I laughed lightly, but swallowed it down when Adam only leveled me with a cool, somber gaze.

“I mean it,” he pressed. “Acting is my passion and my profession. It will seem very often as if I love you and am the type of bloke worthy of your love in return. That allusion is a lie, Linnea. I won’t ever love again, do you understand?”

My gut soured at his sincerity. How could a man who stressed how young he was not understand how deeply wrong it was to close himself off to love for the rest of his life?

“I have no intentions of falling in love with you, Adam,” I said after taking a moment to collect myself.

It was the truth, too. I was currently in danger of losing my heart to an entirely different man with golden eyes and a pure heart of gold.
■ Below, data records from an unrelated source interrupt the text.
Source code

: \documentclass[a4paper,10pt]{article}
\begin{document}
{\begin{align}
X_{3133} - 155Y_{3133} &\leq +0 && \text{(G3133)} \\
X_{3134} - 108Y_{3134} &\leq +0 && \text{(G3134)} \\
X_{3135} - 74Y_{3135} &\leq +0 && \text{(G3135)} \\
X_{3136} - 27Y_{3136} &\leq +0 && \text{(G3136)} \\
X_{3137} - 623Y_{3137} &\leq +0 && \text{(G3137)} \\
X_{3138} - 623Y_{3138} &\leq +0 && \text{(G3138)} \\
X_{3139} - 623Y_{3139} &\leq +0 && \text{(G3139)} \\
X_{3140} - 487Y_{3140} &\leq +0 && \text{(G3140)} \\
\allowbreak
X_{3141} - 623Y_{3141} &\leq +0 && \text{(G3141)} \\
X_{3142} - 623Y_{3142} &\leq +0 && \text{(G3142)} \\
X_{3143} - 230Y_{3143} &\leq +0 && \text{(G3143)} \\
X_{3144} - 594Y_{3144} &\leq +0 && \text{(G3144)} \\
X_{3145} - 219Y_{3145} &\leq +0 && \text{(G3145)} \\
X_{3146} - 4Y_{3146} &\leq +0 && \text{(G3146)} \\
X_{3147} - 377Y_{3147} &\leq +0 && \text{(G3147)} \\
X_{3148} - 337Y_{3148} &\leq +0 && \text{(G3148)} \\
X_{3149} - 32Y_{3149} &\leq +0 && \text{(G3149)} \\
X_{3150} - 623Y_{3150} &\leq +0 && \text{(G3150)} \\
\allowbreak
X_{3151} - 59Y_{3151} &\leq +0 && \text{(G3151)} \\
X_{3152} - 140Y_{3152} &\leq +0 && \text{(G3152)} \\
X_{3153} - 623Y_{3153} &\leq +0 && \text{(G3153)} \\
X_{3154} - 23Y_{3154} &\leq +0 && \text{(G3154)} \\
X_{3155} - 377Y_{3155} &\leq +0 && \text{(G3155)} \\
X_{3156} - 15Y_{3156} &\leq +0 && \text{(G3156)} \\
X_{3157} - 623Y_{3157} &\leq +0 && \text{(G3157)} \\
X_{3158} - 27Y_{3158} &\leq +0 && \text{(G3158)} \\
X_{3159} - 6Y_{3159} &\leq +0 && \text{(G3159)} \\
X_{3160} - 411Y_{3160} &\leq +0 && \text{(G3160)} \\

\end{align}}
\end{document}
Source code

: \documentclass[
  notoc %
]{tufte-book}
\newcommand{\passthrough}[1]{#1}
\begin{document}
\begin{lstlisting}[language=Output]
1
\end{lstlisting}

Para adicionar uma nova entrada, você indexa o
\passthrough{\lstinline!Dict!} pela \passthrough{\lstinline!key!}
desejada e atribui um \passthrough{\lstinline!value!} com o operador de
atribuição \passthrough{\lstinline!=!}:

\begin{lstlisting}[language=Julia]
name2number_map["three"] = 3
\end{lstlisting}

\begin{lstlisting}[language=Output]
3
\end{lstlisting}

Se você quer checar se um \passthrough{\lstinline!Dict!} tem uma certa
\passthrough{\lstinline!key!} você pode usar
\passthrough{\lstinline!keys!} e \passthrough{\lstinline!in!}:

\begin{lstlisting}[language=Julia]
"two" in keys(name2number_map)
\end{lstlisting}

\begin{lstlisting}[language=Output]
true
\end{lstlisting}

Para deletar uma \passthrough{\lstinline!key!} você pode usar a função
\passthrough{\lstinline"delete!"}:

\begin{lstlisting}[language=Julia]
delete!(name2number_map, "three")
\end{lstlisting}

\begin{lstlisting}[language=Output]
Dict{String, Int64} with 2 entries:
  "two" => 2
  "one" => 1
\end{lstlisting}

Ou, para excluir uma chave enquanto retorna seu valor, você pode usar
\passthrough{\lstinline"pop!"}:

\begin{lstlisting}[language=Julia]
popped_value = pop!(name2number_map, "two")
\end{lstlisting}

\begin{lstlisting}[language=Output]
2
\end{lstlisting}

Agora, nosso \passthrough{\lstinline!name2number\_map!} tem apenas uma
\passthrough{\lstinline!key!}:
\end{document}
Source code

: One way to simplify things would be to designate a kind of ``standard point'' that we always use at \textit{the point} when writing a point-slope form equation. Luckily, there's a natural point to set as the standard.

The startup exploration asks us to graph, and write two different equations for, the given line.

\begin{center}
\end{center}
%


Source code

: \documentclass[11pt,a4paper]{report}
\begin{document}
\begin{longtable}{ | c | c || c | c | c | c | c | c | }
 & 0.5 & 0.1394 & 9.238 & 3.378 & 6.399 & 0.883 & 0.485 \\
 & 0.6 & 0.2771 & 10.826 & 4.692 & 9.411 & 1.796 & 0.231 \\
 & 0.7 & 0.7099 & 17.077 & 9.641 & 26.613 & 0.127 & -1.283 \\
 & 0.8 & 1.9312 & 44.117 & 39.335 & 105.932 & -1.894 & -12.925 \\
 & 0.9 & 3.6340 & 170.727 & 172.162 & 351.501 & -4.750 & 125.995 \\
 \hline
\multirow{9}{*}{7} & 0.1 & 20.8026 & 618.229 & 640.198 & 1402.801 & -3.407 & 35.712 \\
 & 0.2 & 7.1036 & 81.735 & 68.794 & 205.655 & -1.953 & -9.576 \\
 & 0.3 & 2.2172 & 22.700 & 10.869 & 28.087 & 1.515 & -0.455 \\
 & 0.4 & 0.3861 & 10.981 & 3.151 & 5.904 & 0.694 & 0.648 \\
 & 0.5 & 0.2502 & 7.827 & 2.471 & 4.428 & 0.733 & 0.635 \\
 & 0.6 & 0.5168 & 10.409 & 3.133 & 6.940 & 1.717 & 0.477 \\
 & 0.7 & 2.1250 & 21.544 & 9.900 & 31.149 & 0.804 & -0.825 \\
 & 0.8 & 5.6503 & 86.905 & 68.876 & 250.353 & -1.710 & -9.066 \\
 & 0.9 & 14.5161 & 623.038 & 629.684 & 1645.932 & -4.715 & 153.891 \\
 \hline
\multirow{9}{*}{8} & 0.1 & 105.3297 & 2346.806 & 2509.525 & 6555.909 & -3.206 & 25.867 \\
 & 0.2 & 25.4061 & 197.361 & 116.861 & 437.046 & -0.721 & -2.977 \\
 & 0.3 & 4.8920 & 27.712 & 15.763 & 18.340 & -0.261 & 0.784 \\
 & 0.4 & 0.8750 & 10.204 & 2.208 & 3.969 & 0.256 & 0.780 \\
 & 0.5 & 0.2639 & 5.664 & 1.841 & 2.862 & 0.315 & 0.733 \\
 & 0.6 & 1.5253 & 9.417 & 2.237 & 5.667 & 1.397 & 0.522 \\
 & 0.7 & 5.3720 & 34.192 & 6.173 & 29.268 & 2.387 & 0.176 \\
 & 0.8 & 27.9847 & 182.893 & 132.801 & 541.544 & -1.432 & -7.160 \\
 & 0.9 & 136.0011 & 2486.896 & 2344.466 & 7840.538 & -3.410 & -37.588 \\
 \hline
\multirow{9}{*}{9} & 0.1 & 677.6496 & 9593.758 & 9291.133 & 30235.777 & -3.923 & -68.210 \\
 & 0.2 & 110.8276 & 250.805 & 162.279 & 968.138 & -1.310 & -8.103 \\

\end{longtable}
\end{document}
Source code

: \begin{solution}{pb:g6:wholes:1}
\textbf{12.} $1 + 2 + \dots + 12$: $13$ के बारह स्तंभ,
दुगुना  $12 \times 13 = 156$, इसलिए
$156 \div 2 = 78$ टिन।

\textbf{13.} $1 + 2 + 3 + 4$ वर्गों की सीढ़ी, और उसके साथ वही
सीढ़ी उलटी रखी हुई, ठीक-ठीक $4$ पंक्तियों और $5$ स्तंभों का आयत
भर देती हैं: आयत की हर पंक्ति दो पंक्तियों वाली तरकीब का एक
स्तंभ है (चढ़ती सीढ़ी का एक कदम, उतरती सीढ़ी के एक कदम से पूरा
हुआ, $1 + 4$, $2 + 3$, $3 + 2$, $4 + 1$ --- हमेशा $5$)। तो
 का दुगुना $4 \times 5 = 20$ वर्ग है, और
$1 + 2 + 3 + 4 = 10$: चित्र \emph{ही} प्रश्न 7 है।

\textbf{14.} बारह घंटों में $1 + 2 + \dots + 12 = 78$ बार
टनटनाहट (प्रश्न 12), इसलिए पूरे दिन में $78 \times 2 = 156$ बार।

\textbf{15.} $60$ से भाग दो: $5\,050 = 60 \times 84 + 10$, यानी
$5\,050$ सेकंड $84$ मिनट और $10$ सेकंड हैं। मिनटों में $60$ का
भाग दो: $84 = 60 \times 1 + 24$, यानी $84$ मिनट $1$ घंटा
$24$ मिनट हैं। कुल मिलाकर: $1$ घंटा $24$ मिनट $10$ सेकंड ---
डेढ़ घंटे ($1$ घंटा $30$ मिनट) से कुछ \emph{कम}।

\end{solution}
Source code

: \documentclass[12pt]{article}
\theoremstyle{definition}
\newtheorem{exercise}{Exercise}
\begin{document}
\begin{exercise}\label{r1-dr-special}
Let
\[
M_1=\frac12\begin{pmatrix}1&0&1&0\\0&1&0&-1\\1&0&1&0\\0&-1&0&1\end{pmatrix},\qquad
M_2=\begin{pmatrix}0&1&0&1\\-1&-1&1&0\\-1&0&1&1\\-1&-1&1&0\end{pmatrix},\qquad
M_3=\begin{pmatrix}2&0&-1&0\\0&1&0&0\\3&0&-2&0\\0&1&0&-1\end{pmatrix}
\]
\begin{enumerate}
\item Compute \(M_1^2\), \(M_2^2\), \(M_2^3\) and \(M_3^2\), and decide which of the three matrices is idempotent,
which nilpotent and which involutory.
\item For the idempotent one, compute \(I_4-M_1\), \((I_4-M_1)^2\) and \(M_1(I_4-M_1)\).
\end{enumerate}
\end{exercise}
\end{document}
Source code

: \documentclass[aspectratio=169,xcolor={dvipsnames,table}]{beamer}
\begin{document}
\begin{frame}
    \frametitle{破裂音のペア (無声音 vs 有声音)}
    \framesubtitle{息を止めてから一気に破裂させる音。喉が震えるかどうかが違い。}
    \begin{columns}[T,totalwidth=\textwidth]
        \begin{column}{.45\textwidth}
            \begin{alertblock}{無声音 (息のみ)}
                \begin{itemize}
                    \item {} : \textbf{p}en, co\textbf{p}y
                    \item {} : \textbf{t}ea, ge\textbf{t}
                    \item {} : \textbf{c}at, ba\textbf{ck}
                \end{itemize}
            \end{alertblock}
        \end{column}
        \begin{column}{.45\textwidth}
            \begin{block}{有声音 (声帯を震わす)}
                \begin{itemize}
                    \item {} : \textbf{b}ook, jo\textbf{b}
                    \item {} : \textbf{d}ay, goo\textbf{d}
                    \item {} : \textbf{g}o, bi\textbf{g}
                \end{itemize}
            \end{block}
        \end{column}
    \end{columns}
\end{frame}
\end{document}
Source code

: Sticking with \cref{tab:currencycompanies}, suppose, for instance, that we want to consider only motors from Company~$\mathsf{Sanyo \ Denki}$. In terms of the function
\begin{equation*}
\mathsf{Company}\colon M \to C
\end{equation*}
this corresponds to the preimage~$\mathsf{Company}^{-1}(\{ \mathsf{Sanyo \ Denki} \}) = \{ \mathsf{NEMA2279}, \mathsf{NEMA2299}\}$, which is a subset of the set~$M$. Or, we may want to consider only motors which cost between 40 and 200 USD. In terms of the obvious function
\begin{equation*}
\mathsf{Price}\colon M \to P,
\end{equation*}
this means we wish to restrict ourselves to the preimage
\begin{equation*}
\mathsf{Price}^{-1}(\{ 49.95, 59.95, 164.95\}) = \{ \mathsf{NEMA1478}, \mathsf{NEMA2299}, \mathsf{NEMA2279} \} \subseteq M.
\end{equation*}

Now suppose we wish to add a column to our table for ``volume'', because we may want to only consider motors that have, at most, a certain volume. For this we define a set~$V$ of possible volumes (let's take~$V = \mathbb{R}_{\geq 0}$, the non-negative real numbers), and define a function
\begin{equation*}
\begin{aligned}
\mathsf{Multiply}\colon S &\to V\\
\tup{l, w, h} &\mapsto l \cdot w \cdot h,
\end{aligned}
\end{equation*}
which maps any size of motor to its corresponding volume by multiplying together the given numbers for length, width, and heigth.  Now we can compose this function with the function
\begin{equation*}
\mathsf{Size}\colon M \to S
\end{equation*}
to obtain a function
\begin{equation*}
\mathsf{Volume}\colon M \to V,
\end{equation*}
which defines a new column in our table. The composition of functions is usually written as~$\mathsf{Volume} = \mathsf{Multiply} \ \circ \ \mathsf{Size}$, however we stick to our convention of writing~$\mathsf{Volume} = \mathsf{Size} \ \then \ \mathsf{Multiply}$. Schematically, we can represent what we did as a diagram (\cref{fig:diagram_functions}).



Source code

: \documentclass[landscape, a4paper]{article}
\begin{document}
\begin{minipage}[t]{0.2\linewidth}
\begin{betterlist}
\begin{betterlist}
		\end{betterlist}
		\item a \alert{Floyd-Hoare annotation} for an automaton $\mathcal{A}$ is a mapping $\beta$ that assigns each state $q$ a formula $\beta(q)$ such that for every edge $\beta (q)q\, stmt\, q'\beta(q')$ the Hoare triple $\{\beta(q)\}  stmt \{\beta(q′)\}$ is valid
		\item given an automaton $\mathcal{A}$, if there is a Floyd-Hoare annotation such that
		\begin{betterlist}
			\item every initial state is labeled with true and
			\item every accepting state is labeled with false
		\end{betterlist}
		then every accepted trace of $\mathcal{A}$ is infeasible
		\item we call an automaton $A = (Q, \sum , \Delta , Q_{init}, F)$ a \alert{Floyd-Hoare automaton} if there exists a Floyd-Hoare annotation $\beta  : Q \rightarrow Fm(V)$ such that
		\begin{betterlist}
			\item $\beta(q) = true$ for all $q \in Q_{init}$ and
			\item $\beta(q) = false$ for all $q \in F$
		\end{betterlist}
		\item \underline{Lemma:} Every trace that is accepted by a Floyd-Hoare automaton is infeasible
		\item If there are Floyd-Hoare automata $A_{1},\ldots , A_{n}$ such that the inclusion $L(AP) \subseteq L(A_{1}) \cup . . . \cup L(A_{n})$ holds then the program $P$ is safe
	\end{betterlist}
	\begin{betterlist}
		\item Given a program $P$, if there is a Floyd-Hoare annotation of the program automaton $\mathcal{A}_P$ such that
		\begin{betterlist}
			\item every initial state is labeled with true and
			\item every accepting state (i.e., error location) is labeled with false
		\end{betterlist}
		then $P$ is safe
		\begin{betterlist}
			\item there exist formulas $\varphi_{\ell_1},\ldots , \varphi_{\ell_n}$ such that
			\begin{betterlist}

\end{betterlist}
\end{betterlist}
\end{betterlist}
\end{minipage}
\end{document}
I might be moved by Adam’s blatant sensuality and authority and intrigued by his broken, brooding nature, but there was no way I would ever get seriously involved in a very fake relationship.

I wasn’t an idiot.

“I know you probably aren’t used to hearing this, given you’re famous and fairly good-looking,” I continued with a wave of my hand as if those traits were meaningless. “But you are not actually irresistible.” At his look of wary surprise, I grinned. “Besides, I’m not into old men.”

“Thirty-eight is not old ,” he snapped.

When our picture appeared on the most popular gossip website, The Backlot, the following morning, it captured the moment that followed and my head thrown back in belly-deep laughter.